- Location of San José de los Ramos in Cuba
- Coordinates: 22°48′00″N 80°46′00″W﻿ / ﻿22.80000°N 80.76667°W
- Country: Cuba
- Province: Matanzas
- Municipality: Colón
- Elevation: 60 m (200 ft)

Population (2011)
- • Total: 5,746
- Time zone: UTC-5 (EST)
- Area code: +53-52

= San José de los Ramos =

San José de los Ramos is a former town in the east of the Cuban province of Matanzas. It now forms part of Colón, Cuba. It is located some 17 km to the north east of the centre of Colón and 189 km east of Havana. The municipal district measured 56 sqmi and had a population of 9,206 in 1943.

==History==
San José de los Ramos was founded in 1844 when the first houses were built near the Júcaro railway. At the centre was the church or chapel of the same name. The original name of the community was Cunagua, a native word which is now one of the neighbourhoods. In 1527, it was sold to Andrés Recio and took the name Las Ciegas (The Blind Women) before becoming San José de los Ramos. In 1879, San José became a municipality (ayuntamiento). In 1902, it was annexed to Colón but was separated again in 1910. In 1940, it became an integral part of the judicial and fiscal district of Colón. In 1943, it consisted of the districts of Banagüises (also Managüises) with a population of 4,103, Cunagua, population 1,187, and San José de los Ramos, population 3,916. In the War of Independence, more than a hundred of its citizens took up arms against Spain.

==Geography==
The community lies on flat land extending from Colón. It is watered by the rivers Palmillias, Piedras, Las Ciegas and Jigüe. The La Palma River which enjoys considerable flow is fed by three streams, the first from the Lake of Banagüises, the second, known as the Piedra River originating in the Nueva Bermeja and Palmillas and fed by the Jigüe, Macagosa and other streams, and the third the creek of Potrerillo. The La Palmas River flows 65 km from San José de los Ramos to its mouth in the Bay of Santa Clara. It can be navigated up to the landing stage known as La Palma.

==Economy==
In 1957, the community consisted of 534 farms covering 22% of its territory or (4300 ha. The main crop was sugar cane, some fruit being grown for local consumption. In 1952, there were 10,700 head of cattle.

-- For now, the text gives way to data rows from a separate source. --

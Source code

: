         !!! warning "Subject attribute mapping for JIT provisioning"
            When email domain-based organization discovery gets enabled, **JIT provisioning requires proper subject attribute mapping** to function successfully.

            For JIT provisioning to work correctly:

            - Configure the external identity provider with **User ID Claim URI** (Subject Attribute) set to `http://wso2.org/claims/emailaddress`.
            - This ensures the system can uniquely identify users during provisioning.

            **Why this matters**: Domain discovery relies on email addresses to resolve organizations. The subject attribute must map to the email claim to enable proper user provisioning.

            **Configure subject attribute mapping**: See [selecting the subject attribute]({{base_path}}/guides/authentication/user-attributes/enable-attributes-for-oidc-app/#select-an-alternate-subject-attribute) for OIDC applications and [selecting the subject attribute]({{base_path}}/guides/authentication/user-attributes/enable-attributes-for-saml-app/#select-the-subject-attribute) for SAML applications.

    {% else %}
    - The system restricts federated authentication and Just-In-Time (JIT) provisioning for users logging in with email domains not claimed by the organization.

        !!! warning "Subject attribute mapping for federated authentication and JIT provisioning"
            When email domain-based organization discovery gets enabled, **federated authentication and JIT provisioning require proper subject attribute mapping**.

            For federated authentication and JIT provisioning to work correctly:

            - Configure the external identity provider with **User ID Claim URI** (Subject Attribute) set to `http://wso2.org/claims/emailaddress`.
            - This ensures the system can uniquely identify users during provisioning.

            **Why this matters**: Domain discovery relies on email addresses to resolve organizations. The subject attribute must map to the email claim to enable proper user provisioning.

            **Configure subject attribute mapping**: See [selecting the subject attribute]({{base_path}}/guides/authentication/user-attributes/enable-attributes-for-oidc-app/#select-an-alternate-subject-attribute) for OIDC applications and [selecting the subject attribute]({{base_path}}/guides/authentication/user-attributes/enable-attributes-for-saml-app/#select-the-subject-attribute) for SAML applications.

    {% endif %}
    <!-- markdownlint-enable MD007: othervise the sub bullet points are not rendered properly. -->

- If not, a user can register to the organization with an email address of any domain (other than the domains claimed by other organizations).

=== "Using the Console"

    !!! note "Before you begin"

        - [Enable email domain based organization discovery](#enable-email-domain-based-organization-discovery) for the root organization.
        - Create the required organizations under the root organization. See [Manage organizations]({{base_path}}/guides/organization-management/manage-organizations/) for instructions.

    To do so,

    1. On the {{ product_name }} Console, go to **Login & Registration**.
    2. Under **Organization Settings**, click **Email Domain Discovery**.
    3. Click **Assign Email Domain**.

The soil is rich in limestone and clay which is used for the manufacture of pottery and bricks.

==Famous citizen==
Félix Ramos y Duarte (1848–1924), a philologist and educator, remembered above all for his Diccionario de mejicanismos (Dictionary of Mexican Spanish), was born in San José de Los Ramos.

==Bibliography==
- Gannett, Henry (1902). "A Gazetteer of Cuba"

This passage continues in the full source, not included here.